We open on a seemingly idyllic suburb in which Kevin’s wife, (Annette Bening) goes out to tend her roses (symbolism alert) wearing clogs that match her garden shears. When a neighbor asks her what her secret is, she chirps,”Eggshells and Miracle-Gro!” This is one of the few things that is not a secret in her family. Oddly enough, the perfect exterior masks a very messed up interior – for just about all the characters.
We also meet the affable gay couple next door (at least Annette, for all her faults, isn’t homophobic), and Kevin’s and Annette’s morose adolescent daughter (Thora Birch), about whom Kevin observes that he wants to tell her that things get better, but he doesn’t want to lie to her. And indeed, he seems to be stuck in a rut, rather than enjoying his pleasant lifestyle. We first see him masturbating in the shower before work, while he voiceovers, “Both my wife and my daughter think I’m this gigantic loser. And they’re right.” But then he notes that even if he’s lost something, “it’s never too late to get it back.” Indeed when Kevin hears that his job may be on the line – that provides the nudge that will send a chain of dominoes toppling, as everything about his orderly life is upended.
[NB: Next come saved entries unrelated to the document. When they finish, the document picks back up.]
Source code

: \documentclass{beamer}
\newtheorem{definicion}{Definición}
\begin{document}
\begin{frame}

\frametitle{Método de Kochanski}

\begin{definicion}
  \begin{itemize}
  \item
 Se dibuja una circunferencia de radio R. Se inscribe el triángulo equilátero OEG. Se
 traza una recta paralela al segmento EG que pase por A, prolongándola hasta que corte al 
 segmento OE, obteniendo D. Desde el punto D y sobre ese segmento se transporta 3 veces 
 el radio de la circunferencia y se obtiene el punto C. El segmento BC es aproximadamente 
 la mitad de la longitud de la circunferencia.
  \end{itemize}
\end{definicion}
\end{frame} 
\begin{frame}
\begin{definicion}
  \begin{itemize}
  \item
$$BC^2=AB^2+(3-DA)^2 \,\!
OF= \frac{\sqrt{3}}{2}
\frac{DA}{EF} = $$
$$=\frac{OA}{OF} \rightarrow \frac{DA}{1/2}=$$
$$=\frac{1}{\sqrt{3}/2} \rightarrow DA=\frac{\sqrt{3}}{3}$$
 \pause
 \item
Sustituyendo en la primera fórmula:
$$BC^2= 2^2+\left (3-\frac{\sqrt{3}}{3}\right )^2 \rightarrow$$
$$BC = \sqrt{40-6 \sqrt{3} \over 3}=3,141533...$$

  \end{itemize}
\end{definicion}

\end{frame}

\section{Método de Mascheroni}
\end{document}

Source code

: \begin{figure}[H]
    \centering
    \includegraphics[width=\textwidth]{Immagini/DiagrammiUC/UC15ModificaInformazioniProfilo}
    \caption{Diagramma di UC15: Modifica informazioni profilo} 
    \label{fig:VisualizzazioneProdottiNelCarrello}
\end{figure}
Naturally, Annette, whose chipper manner as a Realtor, masks increasing desperation that she may fail, and Thora, who believes she is unattractive (no thanks to mom), especially compared to her model girlfriend, (Mena Suvari), will be casualties.
Providing another catalyst is the arrival of a new family in the neighborhood: a homophobic colonel (Chris Cooper). a lobotomized housewife (Allison Janney) and their only son, (Wes Bentley) who’s recently returned from military school, or perhaps it’s a mental institution. Unbeknownst to Chris, Wes is still dealing drugs, but he’s developed several canny ways to disguise this. Kevin first meets Wes at a party, when Wes offers him the chance to get high – and then quits his bus boy job, prompting Kevin to reevaluate whether he wants to stay at his own job. Wes is fond of hanging around on the margins of things with a video camera, something that Thora at first finds creepy but then begins a relationship with him.
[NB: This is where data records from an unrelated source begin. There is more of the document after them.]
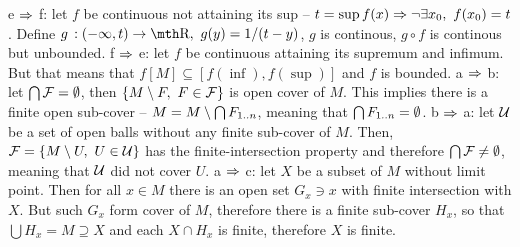 \smallskip
e $\Rightarrow$ f: let $f$ be continuous not attaining its sup -- $t=\sup f(x) 
\Rightarrow \neg \exists x_0,\ f(x_0) = t$. Define $g\,:(-\infty,t)\to \R,\ 
g(y)=1/(t-y)$, $g$ is continous, $g\circ f$ is continous but unbounded.
\smallskip
f $\Rightarrow$ e: let $f$ be continuous attaining its supremum and infimum. 
But that means that $f[M] \subseteq [f(\inf),f(\sup)]$ and $f$ is bounded.
\smallskip
a $\Rightarrow$ b: let $\bigcap {\cal F} = \emptyset$, then $\{M\setminus F,\ F\in {\cal F}\}$ 
is open cover of $M$. This implies there is a finite open sub-cover -- 
$M = M \setminus \bigcap F_{1..n}$, meaning that $\bigcap F_{1..n} = \emptyset$.
\smallskip
b $\Rightarrow$ a: let $\cal U$ be a set of open balls without any finite sub-cover
of $M$. Then, ${\cal F} = \{M\setminus U,\ U\in{\cal U}\}$ has the 
finite-intersection property and therefore $\bigcap \cal F \neq \emptyset$, meaning 
that $\cal U$ did not cover $U$.
\smallskip
a $\Rightarrow$ c: let $X$ be a subset of $M$ without limit point. Then for all 
$x\in M$ there is an open set $G_x\ni x$ with finite intersection with $X$.
But such $G_x$ form cover of $M$, therefore there is a finite sub-cover 
$H_x$, so that $\bigcup H_x = M \supseteq X$ and each $X\cap H_x$ is finite, 
therefore $X$ is finite.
In another scene, Kevin, dragged along to his daughter’s cheerleading/dance performance, notices Mena and begins to fantasize about her, something that repulses Thora but kind of intrigues Mena. Now jolted out of his inertia, Kevin begins smoking pot and working out, among other things. His wife, deeply unpleased at the new Kevin, seeks solace elsewhere – but that doesn’t wind up having the effect on Kevin that you’d expect. Kevin does indeed die on schedule, but he’s finally living the life of a fulfilled human being, not an automaton. Except for perhaps Allison’s character, everyone has wound up learning a thing or two – although how this will help them through the aftermath is left to the imagination.